For most large datasets, it will be computationally intractable to compare every row with every other row for the purpose of record linkage. We can use a technique called blocking to dramatically reduce the number of comparisons by comparing only records that adhere to certain rules, such as that the first name and date of birth must be equal.

This is part of a two step process to link data:

Step 1:  Use blocking rules to generate candidate pairwise record comparisons

Step 2:  Use a probabilistic linkage model to score these candidate pairs, to determine which ones should be linked

In Splink, blocking rules are specified as SQL expressions. For example, to generate the subset of record comparisons where the first name matches, we can specify the following blocking rule:

`l.first_name = r.first_name`

Since blocking rules are SQL expressions, they can be arbitrarily complex. A example is as follows:

`substr(l.first_name, 1,1) = substr(r.first_name, 1,1) and l.surname = r.surname`



## Devising effective blocking rules 

https://github.com/moj-analytical-services/splink_demos/blob/d391cd32128cd0d51e4a1275ea7d833f2c043462/deduplication_detailed_example.ipynb

The aim of your blocking rules are twofold:
1. Eliminate enough non-matching comparison pairs for your record linkage problem to be computationally tractable
2. Retain all true matching pairs (or as close as possible).  

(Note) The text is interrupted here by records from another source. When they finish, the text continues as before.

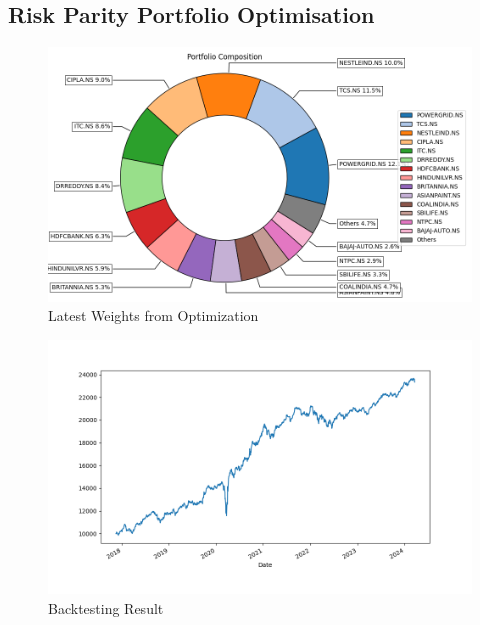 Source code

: \subsection{Risk Parity Portfolio Optimisation}

\begin{figure}[H]
   \centering
   \includegraphics[width=1\linewidth]{images/risk_parity/Weights.png}
   \caption{Latest Weights from Optimization}
   \label{fig:network_architecture1}
 \end{figure}

 \begin{figure}[H]
   \centering
   \includegraphics[width=1\linewidth]{images/risk_parity/backtest.png}
   \caption{Backtesting Result}
   \label{fig:network_architecture1}
 \end{figure}

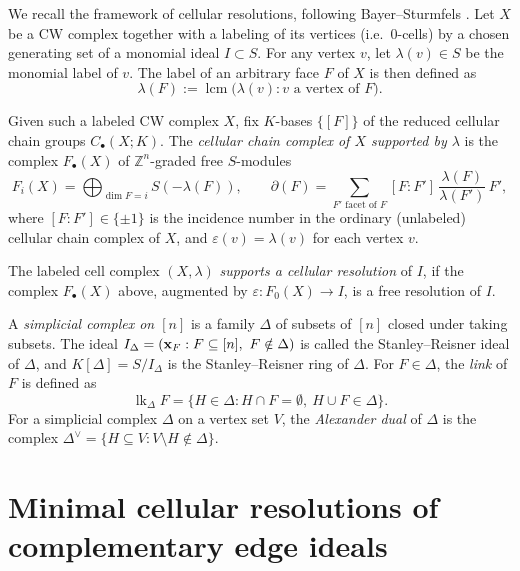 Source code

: \documentclass[12pt]{amsart}
\begin{document}
We recall the framework of cellular resolutions, following Bayer--Sturmfels \cite{bs1998}.
Let $X$ be a CW complex together with a labeling of its vertices (i.e.\ $0$-cells) by a chosen generating set of a monomial ideal $I\subset S$.  For any vertex $v$, let $\lambda(v)\in S$ be the monomial label of $v$. The label of an arbitrary face $F$ of $X$ is then defined as
	\[
	\lambda(F) := \operatorname{lcm}\big(\lambda(v) : v \text{ a vertex of } F\big).
	\]

Given such a labeled CW complex $X$, fix $K$-bases $\{[F]\}$ of the reduced cellular chain groups $C_{\bullet}(X;K)$. The \emph{cellular chain complex of $X$ supported by $\lambda$} is the complex $F_\bullet(X)$ of $\mathbb Z^n$-graded free $S$-modules
\[
F_i(X) = \bigoplus_{\dim F = i} S(-\lambda(F)),\qquad
\partial(F) = \sum_{F' \text{ facet of } F} [F:F']\,\frac{\lambda(F)}{\lambda(F')}\,F',
\]
where $[F:F']\in\{\pm1\}$ is the incidence number in the ordinary (unlabeled) cellular chain complex of $X$, and $\varepsilon(v)=\lambda(v)$ for each vertex $v$. 


The labeled cell complex $(X,\lambda)$ \emph{supports a cellular resolution} of $I$, if the complex $F_\bullet(X)$ above, augmented by $\varepsilon: F_0(X)\to I$, is a free resolution of $I$.  

A \emph{simplicial complex on $[n]$} is a family $\Delta$ of subsets of $[n]$ closed under taking subsets. The ideal $I_\Delta=({\bf x}_F : F\subseteq[n],\ F\notin\Delta)$ is called the Stanley--Reisner ideal of $\Delta$, and $K[\Delta]=S/I_\Delta$ is the Stanley--Reisner ring of $\Delta$.
For $F\in\Delta$, the {\em link} of $F$ is defined as
$$\operatorname{lk}_\Delta F=\{H\in\Delta : H\cap F=\emptyset,\ H\cup F\in\Delta\}.$$
For a simplicial complex $\Delta$ on a vertex set $V$, the  {\em Alexander dual} of $\Delta$ is the complex $\Delta^\vee=\{H\subseteq V : V\setminus H\notin\Delta\}$.

	
\section{Minimal cellular resolutions of complementary edge ideals}\label{sec2}
\end{document}
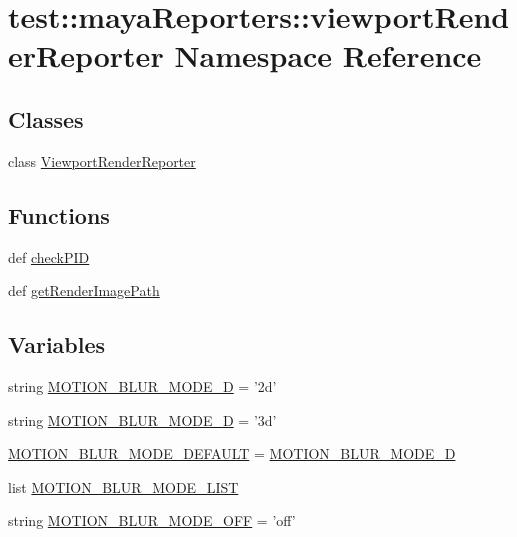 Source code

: \hypertarget{namespacetest_1_1mayaReporters_1_1viewportRenderReporter}{\section{test\-:\-:maya\-Reporters\-:\-:viewport\-Render\-Reporter \-Namespace \-Reference}
\label{d6/dc9/namespacetest_1_1mayaReporters_1_1viewportRenderReporter}
}
\subsection*{\-Classes}
\begin{DoxyCompactItemize}
\item 
class \hyperlink{classtest_1_1mayaReporters_1_1viewportRenderReporter_1_1ViewportRenderReporter}{\-Viewport\-Render\-Reporter}
\end{DoxyCompactItemize}
\subsection*{\-Functions}
\begin{DoxyCompactItemize}
\item 
def \hyperlink{namespacetest_1_1mayaReporters_1_1viewportRenderReporter_ae26af34152ed08c297da2b5f8b8030fa}{check\-P\-I\-D}
\item 
def \hyperlink{namespacetest_1_1mayaReporters_1_1viewportRenderReporter_a4bd609e58318d94dd18a8a108eda7a14}{get\-Render\-Image\-Path}
\end{DoxyCompactItemize}
\subsection*{\-Variables}
\begin{DoxyCompactItemize}
\item 
string \hyperlink{namespacetest_1_1mayaReporters_1_1viewportRenderReporter_a78d573bb4564dc0167c41ea85391ae22}{\-M\-O\-T\-I\-O\-N\-\_\-\-B\-L\-U\-R\-\_\-\-M\-O\-D\-E\-\_\-D} = '2d'
\item 
string \hyperlink{namespacetest_1_1mayaReporters_1_1viewportRenderReporter_ae93d9eacc837aae4541a29c4856f5d93}{\-M\-O\-T\-I\-O\-N\-\_\-\-B\-L\-U\-R\-\_\-\-M\-O\-D\-E\-\_\-D} = '3d'
\item 
\hyperlink{namespacetest_1_1mayaReporters_1_1viewportRenderReporter_ab7fcb9ba8d94a060acf1fc818ec9f229}{\-M\-O\-T\-I\-O\-N\-\_\-\-B\-L\-U\-R\-\_\-\-M\-O\-D\-E\-\_\-\-D\-E\-F\-A\-U\-L\-T} = \hyperlink{namespacetest_1_1mayaReporters_1_1viewportRenderReporter_ae93d9eacc837aae4541a29c4856f5d93}{\-M\-O\-T\-I\-O\-N\-\_\-\-B\-L\-U\-R\-\_\-\-M\-O\-D\-E\-\_\-D}
\item 
list \hyperlink{namespacetest_1_1mayaReporters_1_1viewportRenderReporter_ace0ac58074cd08235a9ac2e57edb2239}{\-M\-O\-T\-I\-O\-N\-\_\-\-B\-L\-U\-R\-\_\-\-M\-O\-D\-E\-\_\-\-L\-I\-S\-T}
\item 
string \hyperlink{namespacetest_1_1mayaReporters_1_1viewportRenderReporter_a67c77344e314e2cc33604b87c60be526}{\-M\-O\-T\-I\-O\-N\-\_\-\-B\-L\-U\-R\-\_\-\-M\-O\-D\-E\-\_\-\-O\-F\-F} = 'off'
\end{DoxyCompactItemize}


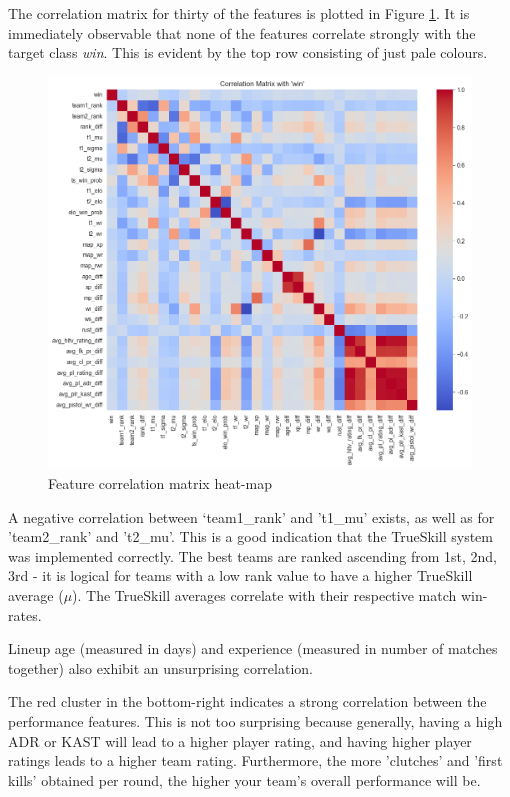 The correlation matrix for thirty of the features is plotted in Figure \ref{fig:corr}. It is immediately observable that none of the features correlate strongly with the target class \textit{win}. This is evident by the top row consisting of just pale colours. 

\begin{figure}[h]
	\centering
	\begin{adjustbox}{center} %
		\includegraphics[width=1.3\textwidth]{Figures/corr-plot.png}
	\end{adjustbox}
	\caption{Feature correlation matrix heat-map}
	\label{fig:corr}
\end{figure}

\clearpage

A negative correlation between `team1\_rank' and 't1\_mu' exists, as well as for 'team2\_rank' and 't2\_mu'. This is a good indication that the TrueSkill system was implemented correctly. The best teams are ranked ascending from 1st, 2nd, 3rd - it is logical for teams with a low rank value to have a higher TrueSkill average ($\mu$). The TrueSkill averages correlate with their respective match win-rates.

Lineup age (measured in days) and experience (measured in number of matches together) also exhibit an unsurprising correlation. 

The red cluster in the bottom-right indicates a strong correlation between the  performance features. This is not too surprising because generally, having a high ADR or KAST will lead to a higher player rating, and having higher player ratings leads to a higher team rating. Furthermore, the more 'clutches' and 'first kills' obtained per round, the higher your team's overall performance will be.

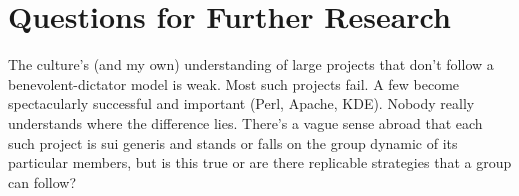 \section{Questions for Further Research}

The culture's (and my own) understanding of large projects that don't follow a
benevolent-dictator model is weak.  Most such projects fail.  A few become
spectacularly successful and important (Perl, Apache, KDE).  Nobody really
understands where the difference lies.  There's a vague sense abroad that each
such project is sui generis and stands or falls on the group dynamic of its
particular members, but is this true or are there replicable strategies that a
group can follow?

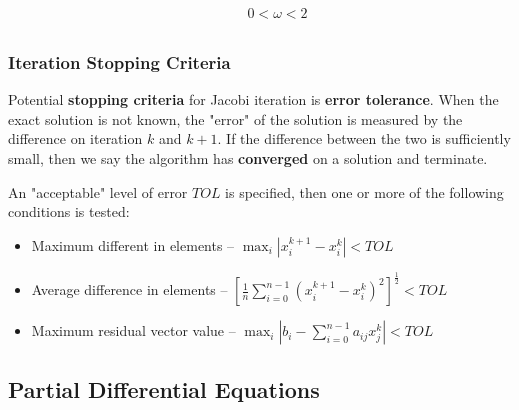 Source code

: \documentclass{article}
\begin{document}
\begin{multline}
                                                                                                                                                                                                                                                                                                                                                                                                                                                                                                                                                                                                                                                                                                                                                                                                                                                                                                                                                                                                                                                                                     \;\;\;\;\;\;\;\;\; 0 < \omega < 2 \\
	\label{eq:sor}
\end{multline}

\subsubsection{Iteration Stopping Criteria}
\label{sec:stopping-criteria}

Potential \textbf{stopping criteria} for Jacobi iteration is \textbf{error tolerance}. When the exact solution is not known, the "error" of the solution is measured by the difference on iteration $k$ and $k+1$. If the difference between the two is sufficiently small, then we say the algorithm has \textbf{converged} on a solution and terminate.

An "acceptable" level of error $TOL$ is specified, then one or more of the following conditions is tested:
\begin{itemize}
	\item Maximum different in elements -- $\max_{i} |x_i^{k+1} - x_i^k| < TOL$
	\item Average difference in elements -- $[\frac{1}{n} \sum_{i=0}^{n - 1} (x_i^{k + 1} - x_i^k)^2 ]^{\frac{1}{2}} < TOL$
	\item Maximum residual vector value -- $\max_{i} |b_i - \sum_{i=0}^{n - 1} { a_{ij}x_j^k } | < TOL$
\end{itemize}

\subsection{Partial Differential Equations}
\end{document}
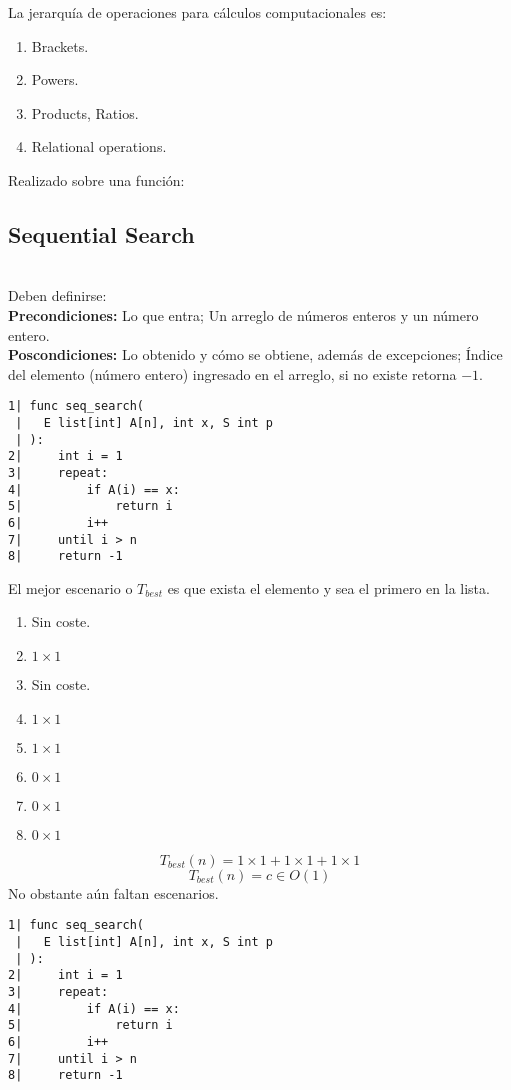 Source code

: \documentclass[tikz,11pt,fleqn]{book} %
\begin{document}
La jerarquía de operaciones para cálculos computacionales es:
\begin{enumerate}
	\item Brackets.
	\item Powers.
	\item Products, Ratios.
	\item Relational operations.
\end{enumerate}

Realizado sobre una función:
\subsection{Sequential Search}
\begin{example}~
	\\Deben definirse:
	\\\textbf{Precondiciones:} Lo que entra; Un arreglo de números enteros y un número entero.
	\\\textbf{Poscondiciones:} Lo obtenido y cómo se obtiene, además de excepciones; Índice del elemento (número entero) ingresado en el arreglo, si no existe retorna $-1$.

	\begin{multicols}{2}
		\begin{lstlisting}
1| func seq_search(
 |   E list[int] A[n], int x, S int p
 | ):
2|     int i = 1
3|     repeat:
4|         if A(i) == x:
5|             return i
6|         i++
7|     until i > n
8|     return -1
        \end{lstlisting}

		\columnbreak
		El mejor escenario o $T_{best}$ es que exista el elemento y sea el primero en la lista.
		\begin{enumerate}
			\item Sin coste.
			\item $1\times1$
			\item Sin coste.
			\item $1\times1$
			\item $1\times1$
			\item $0\times1$
			\item $0\times1$
			\item $0\times1$
		\end{enumerate}
	\end{multicols}

	$$
		T_{best}(n)=1\times1+1\times1+1\times1
	$$ $$
		T_{best}(n)=c\in O(1)
	$$
	No obstante aún faltan escenarios.
	\begin{multicols}{2}
		\begin{lstlisting}
1| func seq_search(
 |   E list[int] A[n], int x, S int p
 | ):
2|     int i = 1
3|     repeat:
4|         if A(i) == x:
5|             return i
6|         i++
7|     until i > n
8|     return -1
        \end{lstlisting}


\end{multicols}
\end{example}
\end{document}
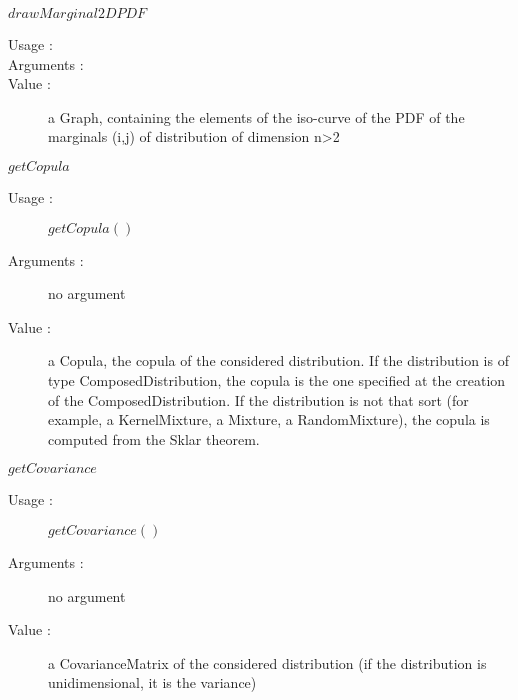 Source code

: \begin{description}
\begin{description}
    \bigskip

  \item $drawMarginal2DPDF$
    \begin{description}
    \item[Usage :] \rule{0pt}{1em}

    \item[Arguments :] \rule{0pt}{1em}
    \item[Value :] a Graph, containing the elements of the iso-curve of the PDF of the marginals (i,j) of distribution of dimension n>2
    \end{description}

    \bigskip

  \item $getCopula$
    \begin{description}
    \item[Usage :] $getCopula()$
    \item[Arguments :] no argument
    \item[Value :] a Copula, the copula of the considered distribution. If the distribution is of type ComposedDistribution, the copula is the one specified at the creation of the ComposedDistribution. If the distribution is not that sort (for example, a KernelMixture, a Mixture, a RandomMixture), the copula is computed from the Sklar theorem.
    \end{description}
    \bigskip

  \item $getCovariance$
    \begin{description}
    \item[Usage :] $getCovariance()$
    \item[Arguments :] no argument
    \item[Value :] a CovarianceMatrix of the considered distribution (if the distribution is unidimensional, it is the variance)
    \end{description}
    \bigskip


\end{description}
\end{description}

It is usually impossible to find a single blocking rule which achieves both aims, so we recommend using multiple blocking rules.  

For example, consider the following blocking rule:

`l.first_name = r.first_name and l.dob = r.dob`

This rule is likely to be effective in reducing the number of comparison pairs.  It will also retain many true matching pairs, including those with errors on other columns such as surname.

However, it will eliminate any true matches where there are typos, nulls or other errors in the `first_name` or `dob` fields.

Now consider a second blocking rule:

`l.email and r.email`.

This rule is also likely to be effective in reducing the number of comparison pairs, and will retain many true matching pairs.  However, it will eliminate true matches where there are typos or nulls in the `email` column.

Neither one of these blocking rules achieves the two aims set out above.

But between them, they might do quite a good job.  

When we specify multiple blocking rules, Splink will generate all comparison pairs that meet any one of the rules.

This means that, for a true match to be eliminated by the use of these two blocking rules, it would have to have an error in _both_ the email, and the first name or date of birth.  

This is not completely implausible, but it is significantly less likely than if we'd just used a single rule.

More generally, we can specify a longer list of many blocking rules such that it becomes almost compeltely implasible that a true match would not meet at least one of these blocking critera.